(PROVIDED ENTRIES)

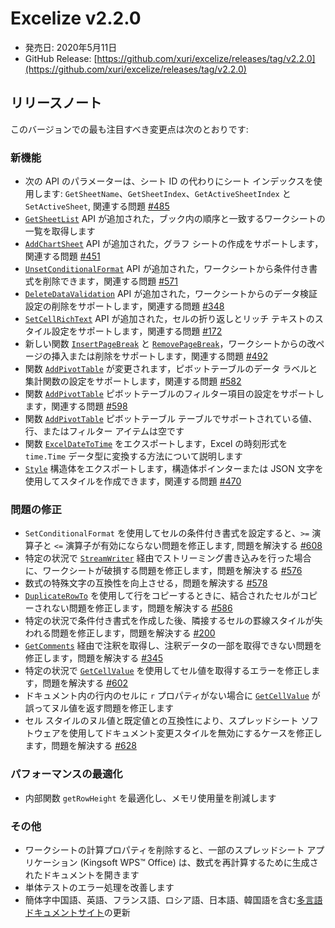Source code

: # Excelize v2.2.0

* 発売日: 2020年5月11日
* GitHub Release: [https://github.com/xuri/excelize/releases/tag/v2.2.0](https://github.com/xuri/excelize/releases/tag/v2.2.0)

## リリースノート

このバージョンでの最も注目すべき変更点は次のとおりです:

### 新機能

* 次の API のパラメーターは、シート ID の代わりにシート インデックスを使用します: `GetSheetName`、`GetSheetIndex`、`GetActiveSheetIndex` と `SetActiveSheet`, 関連する問題 [#485](https://github.com/xuri/excelize/issues/485)
* [`GetSheetList`](https://pkg.go.dev/github.com/360EntSecGroup-Skylar/excelize/v2@v2.2.0#File.GetSheetList) API が追加された，ブック内の順序と一致するワークシートの一覧を取得します
* [`AddChartSheet`](https://pkg.go.dev/github.com/360EntSecGroup-Skylar/excelize/v2@v2.2.0#File.AddChartSheet) API が追加された，グラフ シートの作成をサポートします，関連する問題 [#451](https://github.com/xuri/excelize/issues/451)
* [`UnsetConditionalFormat`](https://pkg.go.dev/github.com/360EntSecGroup-Skylar/excelize/v2@v2.2.0#File.UnsetConditionalFormat) API が追加された，ワークシートから条件付き書式を削除できます，関連する問題 [#571](https://github.com/xuri/excelize/issues/571)
* [`DeleteDataValidation`](https://pkg.go.dev/github.com/360EntSecGroup-Skylar/excelize/v2@v2.2.0#File.DeleteDataValidation) API が追加された，ワークシートからのデータ検証設定の削除をサポートします，関連する問題 [#348](https://github.com/xuri/excelize/issues/348)
* [`SetCellRichText`](https://pkg.go.dev/github.com/360EntSecGroup-Skylar/excelize/v2@v2.2.0#File.SetCellRichText) API が追加された，セルの折り返しとリッチ テキストのスタイル設定をサポートします，関連する問題 [#172](https://github.com/xuri/excelize/issues/172)
* 新しい関数 [`InsertPageBreak`](https://pkg.go.dev/github.com/360EntSecGroup-Skylar/excelize/v2@v2.2.0#File.InsertPageBreak) と [`RemovePageBreak`](https://pkg.go.dev/github.com/360EntSecGroup-Skylar/excelize/v2@v2.2.0#File.RemovePageBreak)，ワークシートからの改ページの挿入または削除をサポートします，関連する問題 [#492](https://github.com/xuri/excelize/issues/492)
* 関数 [`AddPivotTable`](https://pkg.go.dev/github.com/360EntSecGroup-Skylar/excelize/v2@v2.2.0#File.AddPivotTable) が変更されます，ピボットテーブルのデータ ラベルと集計関数の設定をサポートします，関連する問題 [#582](https://github.com/xuri/excelize/issues/582)
* 関数 [`AddPivotTable`](https://pkg.go.dev/github.com/360EntSecGroup-Skylar/excelize/v2@v2.2.0#File.AddPivotTable) ピボットテーブルのフィルター項目の設定をサポートします，関連する問題 [#598](https://github.com/xuri/excelize/issues/598)
* 関数 [`AddPivotTable`](https://pkg.go.dev/github.com/360EntSecGroup-Skylar/excelize/v2@v2.2.0#File.AddPivotTable) ピボットテーブル テーブルでサポートされている値、行、またはフィルター アイテムは空です
* 関数 [`ExcelDateToTime`](https://pkg.go.dev/github.com/360EntSecGroup-Skylar/excelize/v2@v2.2.0#File.ExcelDateToTime) をエクスポートします，Excel の時刻形式を `time.Time` データ型に変換する方法について説明します
* [`Style`](https://pkg.go.dev/github.com/360EntSecGroup-Skylar/excelize/v2@v2.2.0#Style) 構造体をエクスポートします，構造体ポインターまたは JSON 文字を使用してスタイルを作成できます，関連する問題 [#470](https://github.com/xuri/excelize/issues/470)

### 問題の修正

* `SetConditionalFormat` を使用してセルの条件付き書式を設定すると、`>=` 演算子と `<=` 演算子が有効にならない問題を修正します, 問題を解決する [#608](https://github.com/xuri/excelize/issues/608)
* 特定の状況で [`StreamWriter`](https://pkg.go.dev/github.com/360EntSecGroup-Skylar/excelize/v2@v2.2.0#StreamWriter) 経由でストリーミング書き込みを行った場合に、ワークシートが破損する問題を修正します，問題を解決する [#576](https://github.com/xuri/excelize/issues/576)
* 数式の特殊文字の互換性を向上させる，問題を解決する [#578](https://github.com/xuri/excelize/issues/578)
* [`DuplicateRowTo`](https://pkg.go.dev/github.com/360EntSecGroup-Skylar/excelize/v2@v2.2.0#File.DuplicateRowTo) を使用して行をコピーするときに、結合されたセルがコピーされない問題を修正します，問題を解決する [#586](https://github.com/xuri/excelize/issues/586)
* 特定の状況で条件付き書式を作成した後、隣接するセルの罫線スタイルが失われる問題を修正します，問題を解決する [#200](https://github.com/xuri/excelize/issues/200)
* [`GetComments`](https://pkg.go.dev/github.com/360EntSecGroup-Skylar/excelize/v2@v2.2.0#File.GetComments) 経由で注釈を取得し、注釈データの一部を取得できない問題を修正します，問題を解決する [#345](https://github.com/xuri/excelize/issues/345)
* 特定の状況で [`GetCellValue`](https://pkg.go.dev/github.com/360EntSecGroup-Skylar/excelize/v2@v2.2.0#File.GetCellValue) を使用してセル値を取得するエラーを修正します，問題を解決する [#602](https://github.com/xuri/excelize/issues/602)
* ドキュメント内の行内のセルに `r` プロパティがない場合に [`GetCellValue`](https://pkg.go.dev/github.com/360EntSecGroup-Skylar/excelize/v2@v2.2.0#File.GetCellValue) が誤ってヌル値を返す問題を修正します
* セル スタイルのヌル値と既定値との互換性により、スプレッドシート ソフトウェアを使用してドキュメント変更スタイルを無効にするケースを修正します，問題を解決する [#628](https://github.com/xuri/excelize/issues/628)

### パフォーマンスの最適化

* 内部関数 `getRowHeight` を最適化し、メモリ使用量を削減します

### その他

* ワークシートの計算プロパティを削除すると、一部のスプレッドシート アプリケーション (Kingsoft WPS&trade; Office) は、数式を再計算するために生成されたドキュメントを開きます
* 単体テストのエラー処理を改善します
* 簡体字中国語、英語、フランス語、ロシア語、日本語、韓国語を含む[多言語ドキュメントサイト](https://xuri.me/excelize)の更新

(WHAT YOU SHOULD DO)
Each line above should be output exactly, apart from the pictures.

(FINISHED EXERCISE)
Source code

: # Excelize v2.2.0

* 発売日: 2020年5月11日
* GitHub Release: [https://github.com/xuri/excelize/releases/tag/v2.2.0](https://github.com/xuri/excelize/releases/tag/v2.2.0)

## リリースノート

このバージョンでの最も注目すべき変更点は次のとおりです:

### 新機能

* 次の API のパラメーターは、シート ID の代わりにシート インデックスを使用します: `GetSheetName`、`GetSheetIndex`、`GetActiveSheetIndex` と `SetActiveSheet`, 関連する問題 [#485](https://github.com/xuri/excelize/issues/485)
* [`GetSheetList`](https://pkg.go.dev/github.com/360EntSecGroup-Skylar/excelize/v2@v2.2.0#File.GetSheetList) API が追加された，ブック内の順序と一致するワークシートの一覧を取得します
* [`AddChartSheet`](https://pkg.go.dev/github.com/360EntSecGroup-Skylar/excelize/v2@v2.2.0#File.AddChartSheet) API が追加された，グラフ シートの作成をサポートします，関連する問題 [#451](https://github.com/xuri/excelize/issues/451)
* [`UnsetConditionalFormat`](https://pkg.go.dev/github.com/360EntSecGroup-Skylar/excelize/v2@v2.2.0#File.UnsetConditionalFormat) API が追加された，ワークシートから条件付き書式を削除できます，関連する問題 [#571](https://github.com/xuri/excelize/issues/571)
* [`DeleteDataValidation`](https://pkg.go.dev/github.com/360EntSecGroup-Skylar/excelize/v2@v2.2.0#File.DeleteDataValidation) API が追加された，ワークシートからのデータ検証設定の削除をサポートします，関連する問題 [#348](https://github.com/xuri/excelize/issues/348)
* [`SetCellRichText`](https://pkg.go.dev/github.com/360EntSecGroup-Skylar/excelize/v2@v2.2.0#File.SetCellRichText) API が追加された，セルの折り返しとリッチ テキストのスタイル設定をサポートします，関連する問題 [#172](https://github.com/xuri/excelize/issues/172)
* 新しい関数 [`InsertPageBreak`](https://pkg.go.dev/github.com/360EntSecGroup-Skylar/excelize/v2@v2.2.0#File.InsertPageBreak) と [`RemovePageBreak`](https://pkg.go.dev/github.com/360EntSecGroup-Skylar/excelize/v2@v2.2.0#File.RemovePageBreak)，ワークシートからの改ページの挿入または削除をサポートします，関連する問題 [#492](https://github.com/xuri/excelize/issues/492)
* 関数 [`AddPivotTable`](https://pkg.go.dev/github.com/360EntSecGroup-Skylar/excelize/v2@v2.2.0#File.AddPivotTable) が変更されます，ピボットテーブルのデータ ラベルと集計関数の設定をサポートします，関連する問題 [#582](https://github.com/xuri/excelize/issues/582)
* 関数 [`AddPivotTable`](https://pkg.go.dev/github.com/360EntSecGroup-Skylar/excelize/v2@v2.2.0#File.AddPivotTable) ピボットテーブルのフィルター項目の設定をサポートします，関連する問題 [#598](https://github.com/xuri/excelize/issues/598)
* 関数 [`AddPivotTable`](https://pkg.go.dev/github.com/360EntSecGroup-Skylar/excelize/v2@v2.2.0#File.AddPivotTable) ピボットテーブル テーブルでサポートされている値、行、またはフィルター アイテムは空です
* 関数 [`ExcelDateToTime`](https://pkg.go.dev/github.com/360EntSecGroup-Skylar/excelize/v2@v2.2.0#File.ExcelDateToTime) をエクスポートします，Excel の時刻形式を `time.Time` データ型に変換する方法について説明します
* [`Style`](https://pkg.go.dev/github.com/360EntSecGroup-Skylar/excelize/v2@v2.2.0#Style) 構造体をエクスポートします，構造体ポインターまたは JSON 文字を使用してスタイルを作成できます，関連する問題 [#470](https://github.com/xuri/excelize/issues/470)

### 問題の修正

* `SetConditionalFormat` を使用してセルの条件付き書式を設定すると、`>=` 演算子と `<=` 演算子が有効にならない問題を修正します, 問題を解決する [#608](https://github.com/xuri/excelize/issues/608)
* 特定の状況で [`StreamWriter`](https://pkg.go.dev/github.com/360EntSecGroup-Skylar/excelize/v2@v2.2.0#StreamWriter) 経由でストリーミング書き込みを行った場合に、ワークシートが破損する問題を修正します，問題を解決する [#576](https://github.com/xuri/excelize/issues/576)
* 数式の特殊文字の互換性を向上させる，問題を解決する [#578](https://github.com/xuri/excelize/issues/578)
* [`DuplicateRowTo`](https://pkg.go.dev/github.com/360EntSecGroup-Skylar/excelize/v2@v2.2.0#File.DuplicateRowTo) を使用して行をコピーするときに、結合されたセルがコピーされない問題を修正します，問題を解決する [#586](https://github.com/xuri/excelize/issues/586)
* 特定の状況で条件付き書式を作成した後、隣接するセルの罫線スタイルが失われる問題を修正します，問題を解決する [#200](https://github.com/xuri/excelize/issues/200)
* [`GetComments`](https://pkg.go.dev/github.com/360EntSecGroup-Skylar/excelize/v2@v2.2.0#File.GetComments) 経由で注釈を取得し、注釈データの一部を取得できない問題を修正します，問題を解決する [#345](https://github.com/xuri/excelize/issues/345)
* 特定の状況で [`GetCellValue`](https://pkg.go.dev/github.com/360EntSecGroup-Skylar/excelize/v2@v2.2.0#File.GetCellValue) を使用してセル値を取得するエラーを修正します，問題を解決する [#602](https://github.com/xuri/excelize/issues/602)
* ドキュメント内の行内のセルに `r` プロパティがない場合に [`GetCellValue`](https://pkg.go.dev/github.com/360EntSecGroup-Skylar/excelize/v2@v2.2.0#File.GetCellValue) が誤ってヌル値を返す問題を修正します
* セル スタイルのヌル値と既定値との互換性により、スプレッドシート ソフトウェアを使用してドキュメント変更スタイルを無効にするケースを修正します，問題を解決する [#628](https://github.com/xuri/excelize/issues/628)

### パフォーマンスの最適化

* 内部関数 `getRowHeight` を最適化し、メモリ使用量を削減します

### その他

* ワークシートの計算プロパティを削除すると、一部のスプレッドシート アプリケーション (Kingsoft WPS&trade; Office) は、数式を再計算するために生成されたドキュメントを開きます
* 単体テストのエラー処理を改善します
* 簡体字中国語、英語、フランス語、ロシア語、日本語、韓国語を含む[多言語ドキュメントサイト](https://xuri.me/excelize)の更新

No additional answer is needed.